My mindset is that the the bench press if for strength, crossovers target the upper chest, the cable flyes target the lower chest, and the flyes hit teh whole chest. But yes you are prlly right that may be a little much
Bulk dont take this wrong way man and I mean no offense by this but, your posting in the beginner section. This means no matter what your goals are chances are you need to add more over-all size to your chest( most likely the rest of your body as well) I dont mean this to insult at all I am just saying you need to focus on BIG compound movements.

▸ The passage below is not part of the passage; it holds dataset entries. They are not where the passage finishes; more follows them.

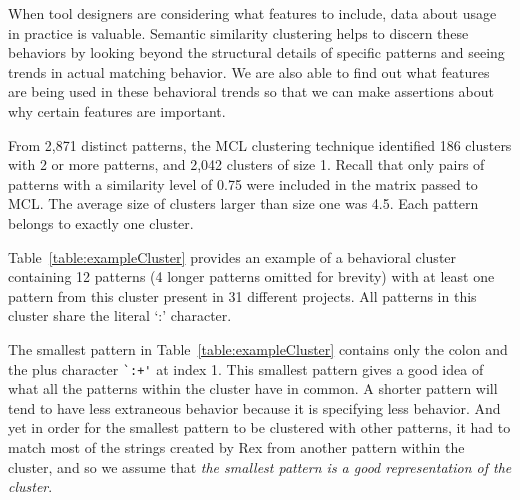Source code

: When tool designers are considering what features to include, data about usage in practice is valuable.  Semantic similarity clustering  helps to discern these behaviors by looking beyond the structural details of specific patterns and seeing trends in actual matching behavior.  We are also able to find out what features are being used in these behavioral trends so that we can make assertions about why certain features are important.

From 2,871 distinct patterns, the MCL clustering technique identified 186 clusters with 2 or more patterns, and 2,042 clusters of size 1.  Recall that only pairs of patterns with a similarity level of 0.75 were included in the matrix passed to MCL.  The average size of clusters larger than size one was 4.5.  Each pattern belongs to exactly one cluster.

Table~\ref{table:exampleCluster} provides an example of a behavioral cluster containing 12 patterns (4 longer patterns omitted for brevity) with at least one pattern from this cluster present in 31 different projects.  All patterns in this cluster share the literal `:' character.


The smallest pattern in Table~\ref{table:exampleCluster} contains only the colon and the plus character \verb!`:+'! at index 1.  This smallest pattern gives a good idea of what all the patterns within the cluster have in common.  A shorter pattern will tend to have less extraneous behavior because it is specifying less behavior.  And yet in order for the smallest pattern to be clustered with other patterns, it had to match most of the strings created by Rex from another pattern within the cluster, and so we assume that \emph{the smallest pattern is a good representation of the cluster}.

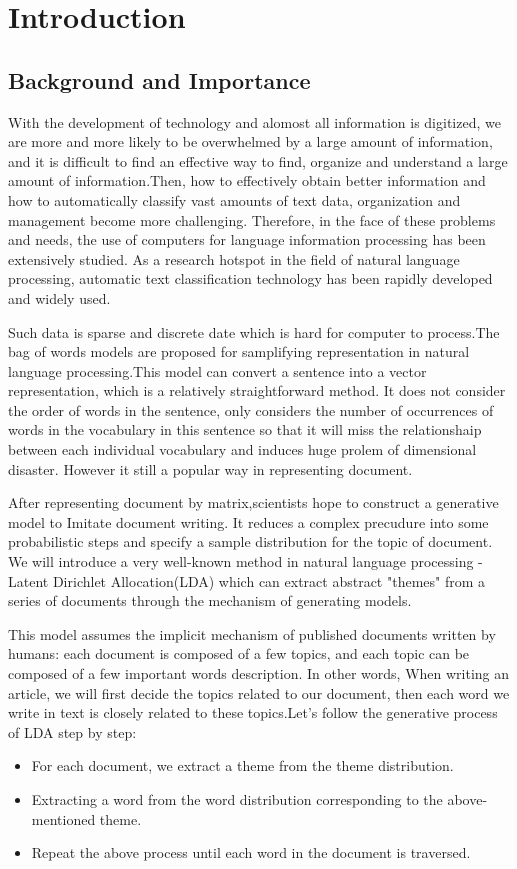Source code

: \afterpage{\blankpage}

\chapter{Introduction}\label{s-intro}

\section{Background and Importance}
With the development of technology and alomost all information is digitized, we are more and more likely to be overwhelmed by a large amount of information, and it is difficult to find an effective way to find, organize and understand a large amount of information{\cite{intro-back}}.Then, how to effectively obtain better information and how to automatically classify vast amounts of text data, organization and management become more challenging. Therefore, in the face of these problems and needs, the use of computers for language information processing has been extensively studied. As a research hotspot in the field of natural language processing, automatic text classification technology has been rapidly developed and widely used.


Such data is sparse and discrete date which is hard for computer to process.The bag of words models are proposed for samplifying representation in natural language processing.This model can convert a sentence into a vector representation, which is a relatively straightforward method. It does not consider the order of words in the sentence, only considers the number of occurrences of words in the vocabulary in this sentence so that it will miss the relationshaip between each individual vocabulary and induces huge prolem of dimensional disaster. However it still a popular way in representing document.

After representing document by matrix,scientists hope to construct a generative model to
Imitate document writing. It reduces a complex precudure into some probabilistic steps and specify a sample  distribution for the topic of  document\cite{find}. We will introduce  a very well-known method in natural language processing - Latent Dirichlet Allocation(LDA) which can extract  abstract "themes"  from a series of documents through the mechanism of generating models.


This model assumes the implicit mechanism of published documents written by humans: each document is composed of a few topics, and each topic can be composed of a few important words description. In other words, When writing an article, we will first decide the topics related to our document, then each word we write in text is closely related to these topics.Let's follow the generative process of LDA step by step:
\begin{itemize}
  \item For each document, we extract a theme from the theme distribution.
  \item Extracting a word from the word distribution corresponding to the above-mentioned theme.
  \item Repeat the above process until each word in the document is traversed.
\end{itemize}

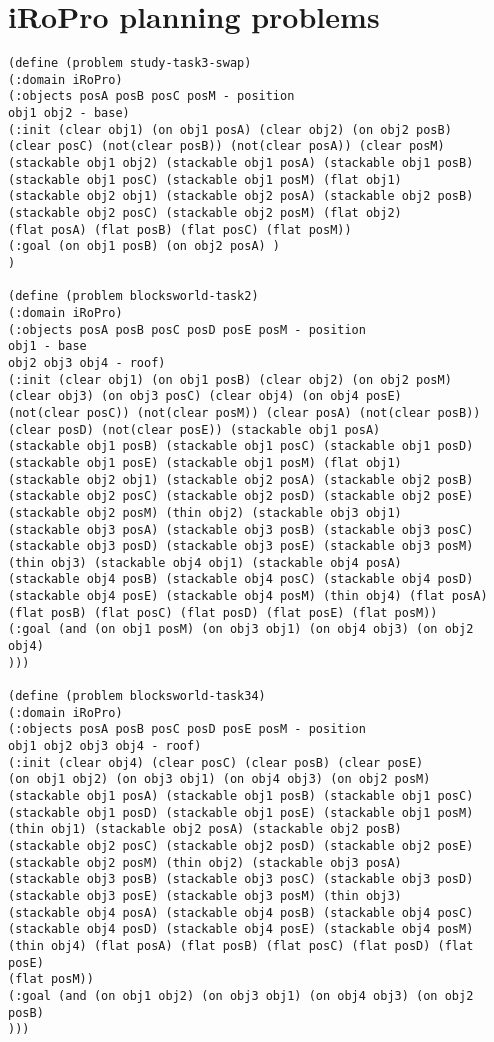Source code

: \section{iRoPro planning problems}
\begin{verbatim}
(define (problem study-task3-swap)
(:domain iRoPro)
(:objects posA posB posC posM - position
obj1 obj2 - base)
(:init (clear obj1) (on obj1 posA) (clear obj2) (on obj2 posB) 
(clear posC) (not(clear posB)) (not(clear posA)) (clear posM) 
(stackable obj1 obj2) (stackable obj1 posA) (stackable obj1 posB) 
(stackable obj1 posC) (stackable obj1 posM) (flat obj1) 
(stackable obj2 obj1) (stackable obj2 posA) (stackable obj2 posB) 
(stackable obj2 posC) (stackable obj2 posM) (flat obj2) 
(flat posA) (flat posB) (flat posC) (flat posM))
(:goal (on obj1 posB) (on obj2 posA) )
)

(define (problem blocksworld-task2)
(:domain iRoPro)
(:objects posA posB posC posD posE posM - position
obj1 - base
obj2 obj3 obj4 - roof)
(:init (clear obj1) (on obj1 posB) (clear obj2) (on obj2 posM) 
(clear obj3) (on obj3 posC) (clear obj4) (on obj4 posE) 
(not(clear posC)) (not(clear posM)) (clear posA) (not(clear posB))
(clear posD) (not(clear posE)) (stackable obj1 posA) 
(stackable obj1 posB) (stackable obj1 posC) (stackable obj1 posD) 
(stackable obj1 posE) (stackable obj1 posM) (flat obj1) 
(stackable obj2 obj1) (stackable obj2 posA) (stackable obj2 posB) 
(stackable obj2 posC) (stackable obj2 posD) (stackable obj2 posE) 
(stackable obj2 posM) (thin obj2) (stackable obj3 obj1) 
(stackable obj3 posA) (stackable obj3 posB) (stackable obj3 posC) 
(stackable obj3 posD) (stackable obj3 posE) (stackable obj3 posM) 
(thin obj3) (stackable obj4 obj1) (stackable obj4 posA) 
(stackable obj4 posB) (stackable obj4 posC) (stackable obj4 posD) 
(stackable obj4 posE) (stackable obj4 posM) (thin obj4) (flat posA) 
(flat posB) (flat posC) (flat posD) (flat posE) (flat posM))
(:goal (and (on obj1 posM) (on obj3 obj1) (on obj4 obj3) (on obj2 obj4) 
)))

(define (problem blocksworld-task34)
(:domain iRoPro)
(:objects posA posB posC posD posE posM - position
obj1 obj2 obj3 obj4 - roof)
(:init (clear obj4) (clear posC) (clear posB) (clear posE) 
(on obj1 obj2) (on obj3 obj1) (on obj4 obj3) (on obj2 posM) 
(stackable obj1 posA) (stackable obj1 posB) (stackable obj1 posC) 
(stackable obj1 posD) (stackable obj1 posE) (stackable obj1 posM) 
(thin obj1) (stackable obj2 posA) (stackable obj2 posB) 
(stackable obj2 posC) (stackable obj2 posD) (stackable obj2 posE) 
(stackable obj2 posM) (thin obj2) (stackable obj3 posA) 
(stackable obj3 posB) (stackable obj3 posC) (stackable obj3 posD) 
(stackable obj3 posE) (stackable obj3 posM) (thin obj3) 
(stackable obj4 posA) (stackable obj4 posB) (stackable obj4 posC) 
(stackable obj4 posD) (stackable obj4 posE) (stackable obj4 posM) 
(thin obj4) (flat posA) (flat posB) (flat posC) (flat posD) (flat posE) 
(flat posM))
(:goal (and (on obj1 obj2) (on obj3 obj1) (on obj4 obj3) (on obj2 posB) 
)))

\end{verbatim}
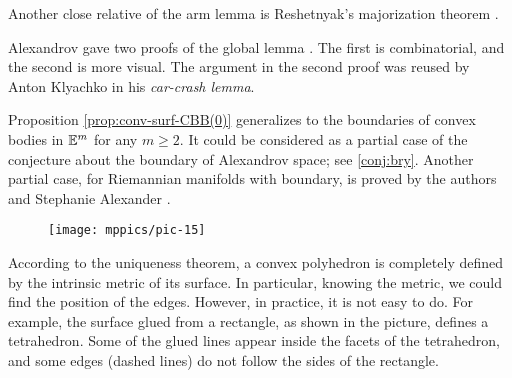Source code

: Another close relative of the arm lemma is Reshetnyak's majorization theorem \cite{reshetnyak}.

Alexandrov gave two proofs of the global lemma \cite[2.1.2 and 2.1.3]{alexandrov}.
The first is combinatorial, and the second is more visual.
The argument in the second proof was reused by Anton Klyachko \cite{klyachko} in his \emph{car-crash lemma}.

Proposition \ref{prop:conv-surf-CBB(0)} generalizes to the boundaries of convex bodies  in $\mathbb{E}^m$ for any $m\ge 2$.
It could be considered as a partial case of the conjecture about the boundary of Alexandrov space; see \ref{conj:bry}.
Another partial case, for Riemannian manifolds with boundary, is proved by the authors and Stephanie Alexander \cite{alexander-kapovitch-petrunin-2008}.


\begin{wrapfigure}{r}{30mm}
\vskip-3mm
\centering
\texttt{[image: mppics/pic-15]}
\vskip-0mm
\end{wrapfigure}

According to the uniqueness theorem, a convex polyhedron is completely defined by the intrinsic metric of its surface.
In particular, knowing the metric, we could find the position of the edges.
However, in practice, it is not easy to do.
For example, the surface glued from a rectangle, as shown in the picture, defines a tetrahedron.
Some of the glued lines appear inside the facets of the tetrahedron, and some edges (dashed lines) do not follow the sides of the rectangle.

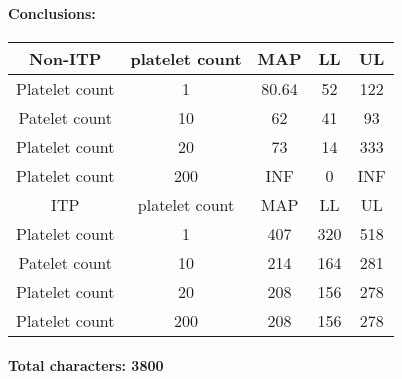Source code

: \documentclass[11pt]{article}
\begin{document}
\paragraph{Conclusions:}


\begin{center}
 \begin{tabular}{||c c c c c||}
 \hline
 Non-ITP   & platelet count & MAP & LL & UL \\ [0.5ex]
 \hline\hline
 Platelet count & 1 & 80.64 & 52 & 122 \\
 \hline
 Patelet count & 10 & 62 & 41 & 93 \\
 \hline
 Platelet count & 20 & 73 & 14  & 333 \\
 \hline
 Platelet count & 200 & INF & 0 & INF \\
 \hline\hline
  ITP   & platelet count & MAP & LL & UL    \\
\hline\hline
 Platelet count & 1 & 407 & 320  & 518 \\
 \hline
 Patelet count & 10 & 214 & 164 & 281 \\
 \hline
 Platelet count & 20 & 208 & 156 & 278 \\
 \hline
 Platelet count & 200 & 208 & 156 & 278 \\ [1ex]
 \hline
\end{tabular}
\end{center}


\paragraph{}
\textbf{Total characters: 3800}
\end{document}
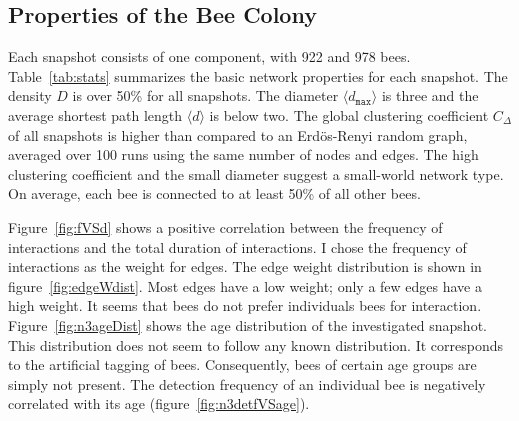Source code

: \subsection{Properties of the Bee Colony}
\label{subsec:colony}
Each snapshot consists of one component, with 922 and 978 bees.
Table~\ref{tab:stats} summarizes the basic network properties for each snapshot.
The density $D$ is over 50\% for all snapshots.
The diameter $\langle d_{\texttt{max}} \rangle$ is three and the average shortest path length $\langle d \rangle$ is below two.
The global clustering coefficient $C_\Delta$ of all snapshots is higher than compared to an Erdös-Renyi random graph, averaged over 100 runs using the same number of nodes and edges.
The high clustering coefficient and the small diameter suggest a small-world network type.
On average, each bee is connected to at least 50\% of all other bees.

Figure~\ref{fig:fVSd} shows a positive correlation between the frequency of interactions and the total duration of interactions.
I chose the frequency of interactions as the weight for edges.
The edge weight distribution is shown in figure~\ref{fig:edgeWdist}.
Most edges have a low weight; only a few edges have a high weight.
It seems that bees do not prefer individuals bees for interaction.
Figure~\ref{fig:n3ageDist} shows the age distribution of the investigated snapshot. This distribution does not seem to follow any known distribution. It corresponds to the artificial tagging of bees. Consequently, bees of certain age groups are simply not present. The detection frequency of an individual bee is negatively correlated with its age (figure~\ref{fig:n3detfVSage}).




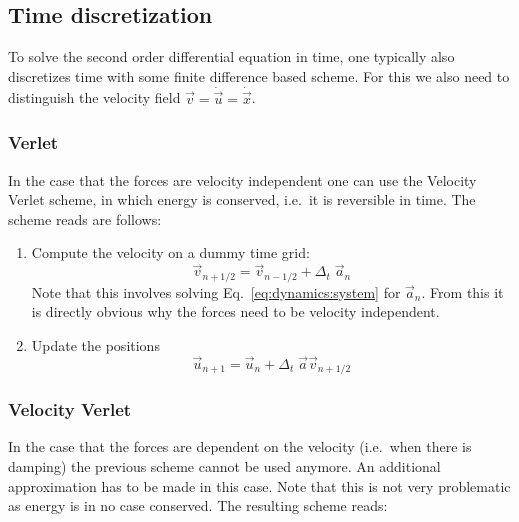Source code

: \documentclass[times,namecite]{goose-article}
\begin{document}
\subsection{Time discretization}
\label{eq:dynamics:time}

To solve the second order differential equation in time, one typically also discretizes time with some finite difference based scheme. For this we also need to distinguish the velocity field $\vec{v} = \dot{\vec{u}} = \dot{\vec{x}}$.

\subsubsection{Verlet}

In the case that the forces are velocity independent one can use the Velocity Verlet scheme, in which energy is conserved, i.e.\ it is reversible in time. The scheme reads are follows:

\begin{enumerate}
  \item Compute the velocity on a dummy time grid:
  \begin{equation}
    \vec{v}_{n+1/2} = \vec{v}_{n-1/2} + \Delta_t \; \vec{a}_n
  \end{equation}
  Note that this involves solving Eq.~\eqref{eq:dynamics:system} for $\vec{a}_n$. From this it is directly obvious why the forces need to be velocity independent.
  \item Update the positions
  \begin{equation}
    \vec{u}_{n+1} = \vec{u}_n + \Delta_t \;\vec{a} \vec{v}_{n + 1/2}
  \end{equation}
\end{enumerate}

\subsubsection{Velocity Verlet}

In the case that the forces are dependent on the velocity (i.e.\ when there is damping) the previous scheme cannot be used anymore. An additional approximation has to be made in this case. Note that this is not very problematic as energy is in no case conserved. The resulting scheme reads:
\end{document}
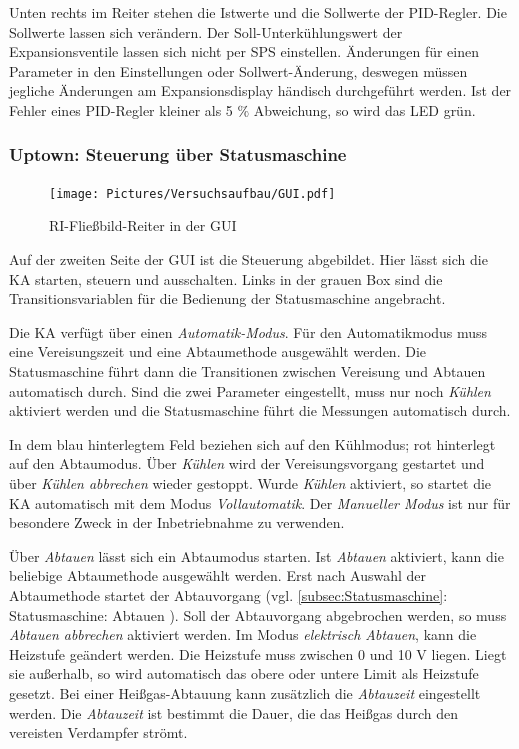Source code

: Unten rechts im Reiter stehen die Istwerte und die Sollwerte der PID-Regler. Die Sollwerte lassen sich verändern. Der Soll-Unterkühlungswert der Expansionsventile lassen sich nicht per SPS einstellen. Änderungen für einen Parameter in den Einstellungen oder Sollwert-Änderung, deswegen müssen jegliche Änderungen am Expansionsdisplay händisch durchgeführt werden. Ist der Fehler eines PID-Regler kleiner als 5 $\%$ Abweichung, so wird das LED grün.     


\subsubsection*{Uptown: Steuerung über Statusmaschine}

\begin{figure}[htb]
\centering		\texttt{[image: Pictures/Versuchsaufbau/GUI.pdf]}
\caption{RI-Fließbild-Reiter in der GUI}
\label{fig:RI}
\end{figure}

Auf der zweiten Seite der GUI ist die Steuerung abgebildet. Hier lässt sich die KA starten, steuern und ausschalten. Links in der grauen Box sind die Transitionsvariablen für die Bedienung der Statusmaschine angebracht. 

Die KA verfügt über einen \textit{Automatik-Modus}. Für den Automatikmodus muss eine Vereisungszeit und eine Abtaumethode ausgewählt werden. Die Statusmaschine führt dann die Transitionen zwischen Vereisung und Abtauen automatisch durch. Sind die zwei Parameter eingestellt, muss nur noch \textit{Kühlen} aktiviert werden und die Statusmaschine führt die Messungen automatisch durch. 

In dem blau hinterlegtem Feld beziehen sich auf den Kühlmodus; rot hinterlegt auf den Abtaumodus. Über \textit{Kühlen} wird der Vereisungsvorgang gestartet und über \textit{Kühlen abbrechen} wieder gestoppt. Wurde \textit{Kühlen} aktiviert, so startet die KA automatisch mit dem Modus \textit{Vollautomatik}. Der \textit{Manueller Modus} ist nur für besondere Zweck in der Inbetriebnahme zu verwenden.

Über \textit{Abtauen} lässt sich ein Abtaumodus starten. Ist \textit{Abtauen} aktiviert, kann die beliebige Abtaumethode ausgewählt werden. Erst nach Auswahl der Abtaumethode startet der Abtauvorgang (vgl. \ref{subsec:Statusmaschine}: Statusmaschine: Abtauen ). Soll der Abtauvorgang abgebrochen werden, so muss \textit{Abtauen abbrechen} aktiviert werden. Im Modus \textit{elektrisch Abtauen}, kann die Heizstufe geändert werden. Die Heizstufe muss zwischen 0 und 10 V liegen. Liegt sie außerhalb, so wird automatisch das obere oder untere Limit als Heizstufe gesetzt. Bei einer Heißgas-Abtauung kann zusätzlich die \textit{Abtauzeit} eingestellt werden. Die \textit{Abtauzeit} ist bestimmt die Dauer, die das Heißgas durch den vereisten Verdampfer strömt.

You have 1 press and 3 flyes. You dont need all the isolation work yet. There is nothing wrong with trying to hit a weak point but, if your chest is lagging then use movements that are going to add size. Use more of 2 to 1 compound movement in my opinion.
Bench Press: For Strength
Incline DB Press: Upper and Inner Chest
DB Flyes or Cable Crosses: to really smash what you feel is the weakest if it makes you feel better.
You guys are both right. I am going to swap out the crossovers with incline DB press once my wound heals (its on my ass and not only would sittin with heavy dumbbells pressing down on me hurt but I don’t think I can kick the weight up with my knees without really hurting it). The flyes I can get them up a bit with my legs then just lay back. I’ll do that then maybe get rid of one of the flyes.
[quote]Reed wrote:
If your not always tired and run down chances are your recovering enough. You will know when your over training lifts will stop progressing, getting out of bed every morning will be a chore, just will be run down. Continue eating sleeping and growing.[/quote]
I personally think your back work looks fine I hit mine twice a week as well and you only have 9 work sets per session for the lats that’s pretty spot on in my opinion.